Change the printf to `printf("%d %d \n", x, y);` and they should be equal. Also, you should use `%p` to print a pointer. — 001, May 29 '14 at 14:10
What Johnny said. And this is not a duplicate. The other question is about strings, this one is about pointers that just happen to be char pointers. Edit: and I should have refreshed sooner. — Mr Lister, May 29 '14 at 14:11
@JohnnyMopp Thanks for the hint. I tried it and it also produced two different addresses. Then the equal sign! — Hesham Eraqi, May 29 '14 at 14:12
I'm sorry, I should have printed : `printf("%d %d \n", x, y);` Not `&x` and `&y`. To see the address they point to. Thanks :) — Hesham Eraqi, May 29 '14 at 14:25
Both `printf("%d %d \n", &x, &y)` and `printf("%d %d \n", x, y)` invoke undefined behavior as they pass arguments of the wrong type for the format `%d`, which expects an argument of type `int`. You should use `printf("%p %p", (void*)x, (void*)y)`. — Pascal Cuoq, May 29 '14 at 14:32
@PascalCuoq You are right. I just meant I should used it without the **&**. — Hesham Eraqi, May 29 '14 at 14:33

David Heffernan · Accepted Answer · 2014-05-29T15:07:48.890

12

How come the two pointers are of different addresses and the operation == returns true?

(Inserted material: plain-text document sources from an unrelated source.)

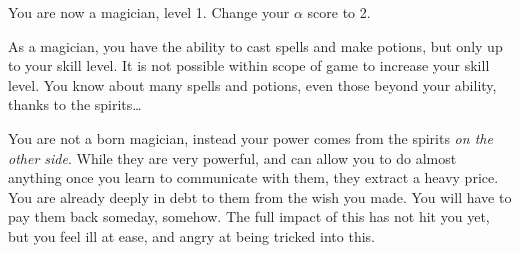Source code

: \documentclass[green]{NeptuneBall}
\begin{document}
\name{\gSpirits{}}

You are now a magician, level 1. Change your $\alpha$ score to 2.

As a magician, you have the ability to cast spells and make potions, but only up to your skill level. It is not possible within scope of game to increase your skill level. You know about many spells and potions, even those beyond your ability, thanks to the spirits\ldots{}

You are not a born magician, instead your power comes from the spirits \emph{on the other side}. While they are very powerful, and can allow you to do almost anything once you  learn to communicate with them, they extract a heavy price. You are already deeply in debt to them from the wish you made. You will have to pay them back someday, somehow. The full impact of this has not hit you yet, but you feel ill at ease, and angry at being tricked into this.
\end{document}
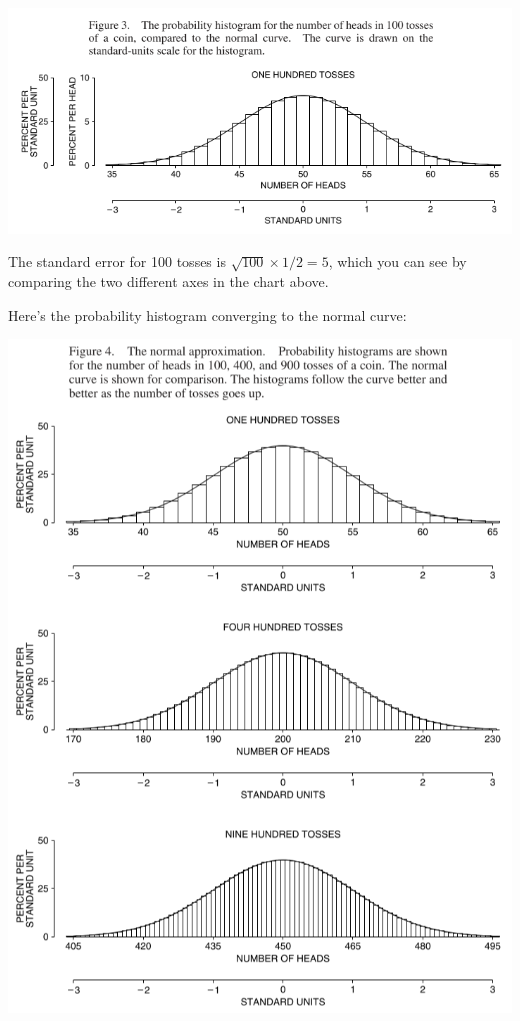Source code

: \documentclass[
]{book}
\begin{document}
\includegraphics{images/Ch18Img03.png}

The standard error for 100 tosses is \(\sqrt{100} \times 1/2 = 5\), which you can see by comparing the two different axes in the chart above.

Here's the probability histogram converging to the normal curve:

\includegraphics{images/Ch18Img04.png}
\end{document}
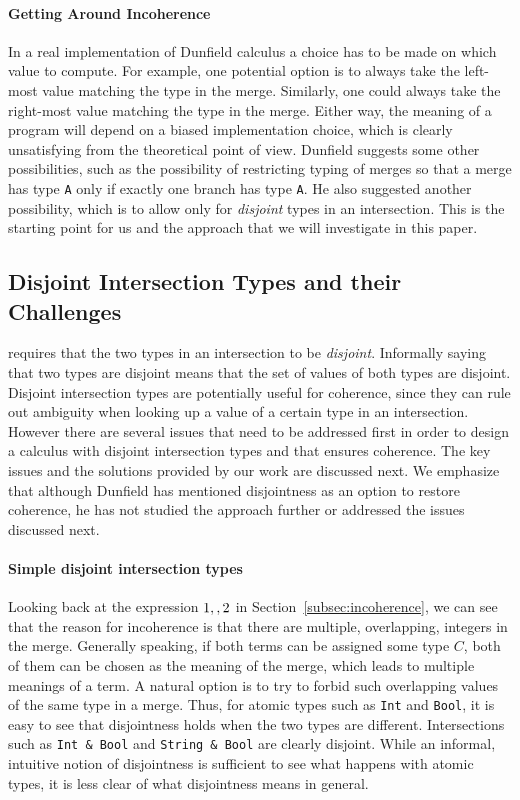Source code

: \paragraph{Getting Around Incoherence}
In a real implementation of Dunfield calculus a choice has to be made
on which value to compute. For example, one potential option is to
always take the left-most value matching the type in the
merge. Similarly, one could always take the right-most value matching
the type in the merge. Either way, the meaning of a program will
depend on a biased implementation choice, which is clearly
unsatisfying from the theoretical point of view.  Dunfield suggests
some other possibilities, such as the possibility of restricting typing
of merges so that a merge has type \lstinline$A$ only if exactly one
branch has type \lstinline$A$. He also suggested another possibility,
which is to allow only for \emph{disjoint} types in an intersection.
This is the starting point for us and the approach that we will 
investigate in this paper. 

\subsection{Disjoint Intersection Types and their Challenges}
\name requires that the
two types in an intersection to be \emph{disjoint}.
Informally saying that two types are disjoint means that the set of
values of both types are disjoint. Disjoint intersection types are
potentially useful for coherence, since they can rule out ambiguity
when looking up a value of a certain type in an intersection. However
there are several issues that need to be addressed first in order to
design a calculus with disjoint intersection types and that ensures
coherence. The key issues and the solutions provided by our work are
discussed next. We emphasize that although Dunfield
has mentioned disjointness as an option to restore coherence, he
has not studied the approach further or addressed the issues discussed next.

\paragraph{Simple disjoint intersection types}
Looking back at the expression $1 ,, 2$ in
Section~\ref{subsec:incoherence}, we can see that the reason for
incoherence is that there are multiple, overlapping, integers in the
merge. Generally speaking, if both terms can be assigned some type
$C$, both of them can be chosen as the meaning of the merge, which
leads to multiple meanings of a term. A natural option is to try
to forbid such overlapping values of the same type in a merge.
Thus, for atomic types such as \lstinline$Int$ and \lstinline$Bool$, it is
easy to see that disjointness holds when the two types are
different. Intersections such as \lstinline$Int & Bool$ and 
\lstinline$String & Bool$ are clearly disjoint.
While an informal, intuitive notion of disjointness is sufficient to
see what happens with atomic types, it is less clear of what
disjointness means in general.


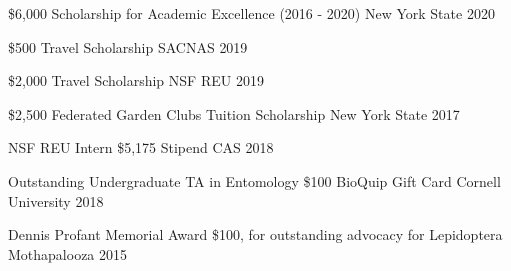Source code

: \begin{cvhonors}

  \cvhonor
    {\$6,000} %
    {Scholarship for Academic Excellence (2016 - 2020)} %
    {New York State} %
    {2020} %

  \cvhonor
    {\$500} %
    {Travel Scholarship} %
    {SACNAS} %
    {2019} %

  \cvhonor
    {\$2,000} %
    {Travel Scholarship} %
    {NSF REU} %
    {2019} %

  \cvhonor
    {\$2,500} %
    {Federated Garden Clubs Tuition Scholarship} %
    {New York State} %
    {2017} %

\end{cvhonors}



\begin{cvhonors}

  \cvhonor
    {NSF REU Intern} %
    {\$5,175 Stipend} %
    {CAS} %
    {2018} %

  \cvhonor
    {Outstanding Undergraduate TA in Entomology} %
    {\$100 BioQuip Gift Card} %
    {Cornell University} %
    {2018} %

  \cvhonor
    {Dennis Profant Memorial Award} %
    {\$100, for outstanding advocacy for Lepidoptera} %
    {Mothapalooza} %
    {2015} %

\end{cvhonors}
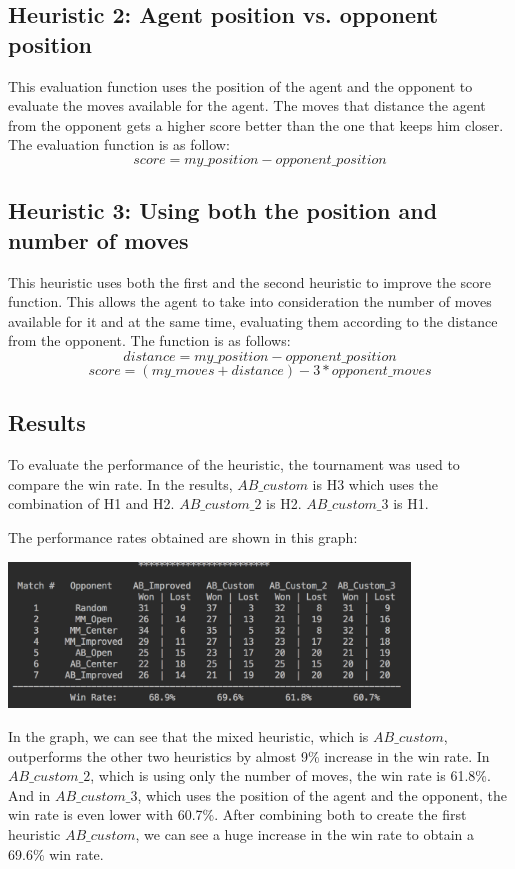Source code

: \documentclass[10pt, a4paper,english]{article}
\begin{document}
\subsection{Heuristic 2: Agent position vs. opponent position}


This evaluation function uses the position of the agent and the opponent to evaluate the moves available for the agent. The moves that distance the agent from the opponent gets a higher score better than the one that keeps him closer. The evaluation function is as follow:
	$$score = my\_position - opponent\_position$$

\subsection{Heuristic 3: Using both the position and number of moves}


This heuristic uses both the first and the second heuristic to improve the score function. This allows the agent to take into consideration the number of moves available for it and at the same time, evaluating them according to the distance from the opponent. The function is as follows:
	$$distance = my\_position - opponent\_position$$
	$$score = (my\_moves + distance) - 3*opponent\_moves$$


\subsection{Results}

To evaluate the performance of the heuristic, the tournament was used to compare the win rate. In the results, $AB\_custom$ is H3 which uses the combination of H1 and H2. $AB\_custom\_2$ is H2. $AB\_custom\_3$ is H1.

The performance rates obtained are shown in this graph:


\begin{center}
\includegraphics[width=0.8\textwidth]{isolation-results.png}\\
\end{center}

In the graph, we can see that the mixed heuristic, which is $AB\_custom$, outperforms the other two heuristics by almost 9\% increase in the win rate. In $AB\_custom\_2$, which is using only the number of moves, the win rate is 61.8\%. And in $AB\_custom\_3$, which uses the position of the agent and the opponent, the win rate is even lower with 60.7\%. After combining both to create the first heuristic $AB\_custom$, we can see a huge increase in the win rate to obtain a 69.6\% win rate.
\end{document}
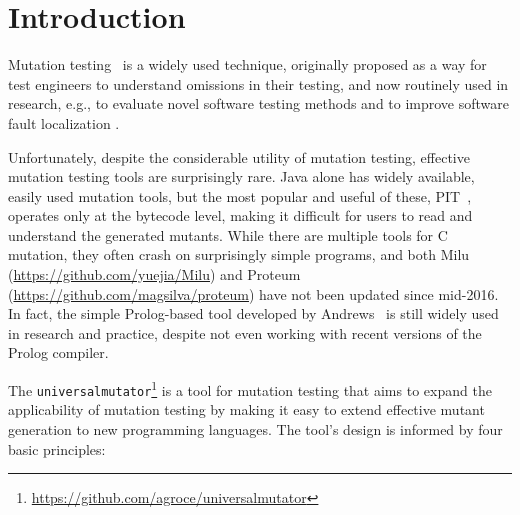 \section{Introduction}

Mutation testing~\cite{PracProg,Mut2000} is a widely used technique,
originally proposed as a way for test engineers to understand
omissions in their testing, and now routinely used in research, e.g., to evaluate
novel software testing methods \cite{ISSTA13,ahmed_testedness} and to improve software
fault localization \cite{Metallaxis,multilingual,TransProgTest}.

Unfortunately, despite the considerable utility of mutation testing,
effective mutation testing tools are surprisingly rare.  Java alone
has widely available, easily used mutation tools, but the most popular
and useful of these, PIT~\cite{pittest}, operates only at the bytecode
level, making it difficult for users to read and understand the
generated mutants.  While there are multiple tools for C mutation,
they often crash on surprisingly simple programs, and both Milu
(\url{https://github.com/yuejia/Milu}) and Proteum
(\url{https://github.com/magsilva/proteum}) have not been updated
since mid-2016.  In fact, the simple Prolog-based tool developed by
Andrews~\cite{mutant} is still widely used in research and
practice, despite not even working with recent versions of the Prolog compiler.

The {\tt universalmutator}\footnote{\url{https://github.com/agroce/universalmutator}} is a tool for
mutation testing that aims to expand the
applicability of mutation testing by making it easy to extend
effective mutant generation to new programming languages.
The tool's design is informed by four basic principles:

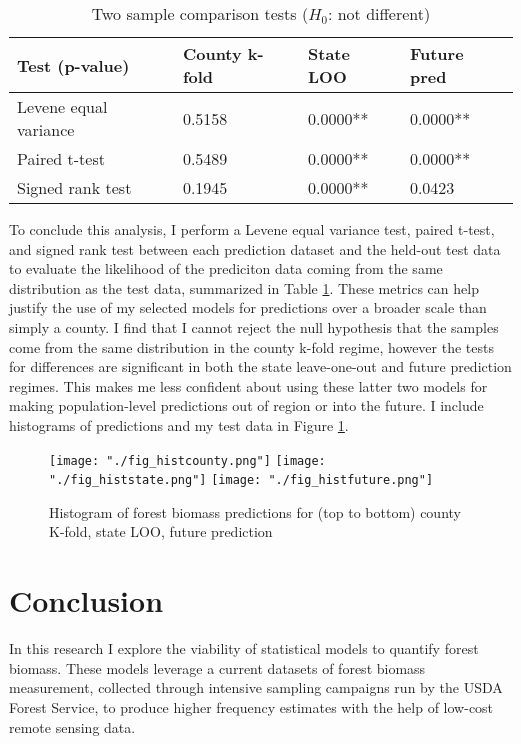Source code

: \documentclass{article}
\begin{document}
\begin{table}[!htbp]
  \small
  \begin{center}
    \begin{tabular}{llll}
    \textbf{Test (p-value)} & \textbf{County k-fold} & \textbf{State LOO} & \textbf{Future pred}\\
    \bottomrule
    Levene equal variance & 0.5158 & 0.0000** & 0.0000**\\
    Paired t-test & 0.5489 & 0.0000** & 0.0000**\\
    Signed rank test & 0.1945 & 0.0000** & 0.0423\\
    \bottomrule
    \end{tabular}
    \end{center}
    \caption{\label{tab:twosample} Two sample comparison tests ($H_0$: not different)}
\end{table}

To conclude this analysis, I perform a Levene equal variance test, paired t-test, and signed rank test between each prediction dataset and the held-out test data to evaluate the likelihood of the prediciton data coming from the same distribution as the test data, summarized in Table \ref{tab:twosample}. These metrics can help justify the use of my selected models for predictions over a broader scale than simply a county. I find that I cannot reject the null hypothesis that the samples come from the same distribution in the county k-fold regime, however the tests for differences are significant in both the state leave-one-out and future prediction regimes. This makes me less confident about using these latter two models for making population-level predictions out of region or into the future. I include histograms of predictions and my test data in Figure \ref{fig:testhist}.

\begin{figure}[!htbp]
  \centering
  \texttt{[image: "./fig\_histcounty.png"]}
  \texttt{[image: "./fig\_histstate.png"]}
  \texttt{[image: "./fig\_histfuture.png"]}
  \caption{\label{fig:testhist} Histogram of forest biomass predictions for (top to bottom) county K-fold, state LOO, future prediction}
\end{figure}

\section{Conclusion}
In this research I explore the viability of statistical models to quantify forest biomass. These models leverage a current datasets of forest biomass measurement, collected through intensive sampling campaigns run by the USDA Forest Service, to produce higher frequency estimates with the help of low-cost remote sensing data. 
\end{document}
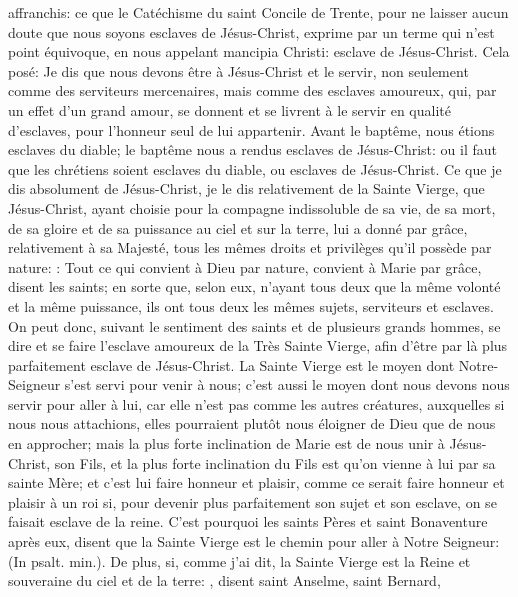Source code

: affranchis: ce que le Catéchisme du saint Concile de Trente, pour ne laisser aucun doute que nous soyons
esclaves de Jésus-Christ, exprime par un terme qui n'est point équivoque, en nous appelant mancipia Christi:
esclave de Jésus-Christ. Cela posé:
 Je dis que nous devons être à Jésus-Christ et le servir, non seulement comme des serviteurs mercenaires,
mais comme des esclaves amoureux, qui, par un effet d'un grand amour, se donnent et se livrent à le servir en
qualité d'esclaves, pour l'honneur seul de lui appartenir. Avant le baptême, nous étions esclaves du diable; le
baptême nous a rendus esclaves de Jésus-Christ: ou il faut que les chrétiens soient esclaves du diable, ou
esclaves de Jésus-Christ.
 Ce que je dis absolument de Jésus-Christ, je le dis relativement de la Sainte Vierge, que Jésus-Christ, ayant
choisie pour la compagne indissoluble de sa vie, de sa mort, de sa gloire et de sa puissance au ciel et sur la terre,
lui a donné par grâce, relativement à sa Majesté, tous les mêmes droits et privilèges qu'il possède par nature:
: Tout ce qui convient à Dieu par nature, convient
à Marie par grâce, disent les saints; en sorte que, selon eux, n'ayant tous deux que la même volonté et la même
puissance, ils ont tous deux les mêmes sujets, serviteurs et esclaves.
 On peut donc, suivant le sentiment des saints et de plusieurs grands hommes, se dire et se faire l'esclave
amoureux de la Très Sainte Vierge, afin d'être par là plus parfaitement esclave de Jésus-Christ. La Sainte Vierge
est le moyen dont Notre-Seigneur s'est servi pour venir à nous; c'est aussi le moyen dont nous devons nous servir
pour aller à lui, car elle n'est pas comme les autres créatures, auxquelles si nous nous attachions, elles pourraient
plutôt nous éloigner de Dieu que de nous en approcher; mais la plus forte inclination de Marie est de nous unir à
Jésus-Christ, son Fils, et la plus forte inclination du Fils est qu'on vienne à lui par sa sainte Mère; et c'est lui faire
honneur et plaisir, comme ce serait faire honneur et plaisir à un roi si, pour devenir plus parfaitement son sujet et
son esclave, on se faisait esclave de la reine. C'est pourquoi les saints Pères et saint Bonaventure après eux,
disent que la Sainte Vierge est le chemin pour aller à Notre Seigneur:  (In psalt. min.).
 De plus, si, comme j'ai dit, la Sainte Vierge est la Reine et souveraine du ciel et de la terre: , disent saint Anselme, saint Bernard,
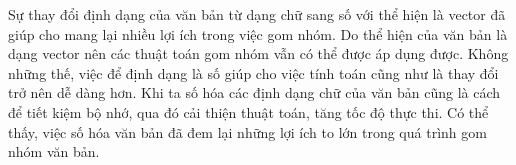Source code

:Sự thay đổi định dạng của văn bản từ dạng chữ sang số với thể hiện là vector đã giúp cho mang lại nhiều lợi ích trong việc gom nhóm.
Do thể hiện của văn bản là dạng vector nên các thuật toán gom nhóm vẫn có thể được áp dụng được.
Không những thế, việc để định dạng là số giúp cho việc tính toán cũng như là thay đổi trở nên dễ dàng hơn.
Khi ta số hóa các định dạng chữ của văn bản cũng là cách để tiết kiệm bộ nhớ, qua đó cải thiện thuật toán, tăng tốc độ thực thi.
Có thể thấy, việc số hóa văn bản đã đem lại những lợi ích to lớn trong quá trình gom nhóm văn bản.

&x and &y are the addresses of the pointer variables rather than the addresses of the string. Since x and y are different variables, they have different addresses.

You then compare the values of x and y which happen to be the same because the compiler has noticed that the two string literals have the same value and only stored a single copy of the literal.

Why didn't the compiler store the string literal "Hesham" just once and use its address twice for x and y?

It did. That's why x == y evaluates as true.

One other point to make is that you should use the %p format specifier when printing pointers.

edited May 29 '14 at 15:07

answered May 29 '14 at 14:11

David Heffernan

601,492
42
1,072
1,490

I'm sorry, I should have printed : `printf("%d %d \n", x, y);` Not `&x` and `&y`. To see the data they point to. Thanks :) – Hesham Eraqi May 29 '14 at 14:24
Correction of previous comment: To see the **address** they point to – Hesham Eraqi May 29 '14 at 14:30
1

The recommendation to use `%p` shouldn't be just an aside. Passing a pointer to `%d` is undefined behavior. – James Kanze May 29 '14 at 14:55
@JamesKanze Thanks. I suppose I used the word aside because that issue was not the main thrust of the question. I've edited to remove that word though. – David Heffernan May 29 '14 at 15:08

Vlad from Moscow · Answer 2 · 2015-03-14T08:13:39.383

It depends on a compiler option whether the compiler will store equal string literals as separate literals or as one literal/ Usually by default compilers store equal string literals as one string literal that to minimize the memory usage.

In these statements

   x = "Hesham";
   y = "Hesham";

you assign the same address of the first character of the string literal to variables x and y. As the compiler stores these two string literals as one string literals then it is obvious that x == ythat is x and y were assigned the same value.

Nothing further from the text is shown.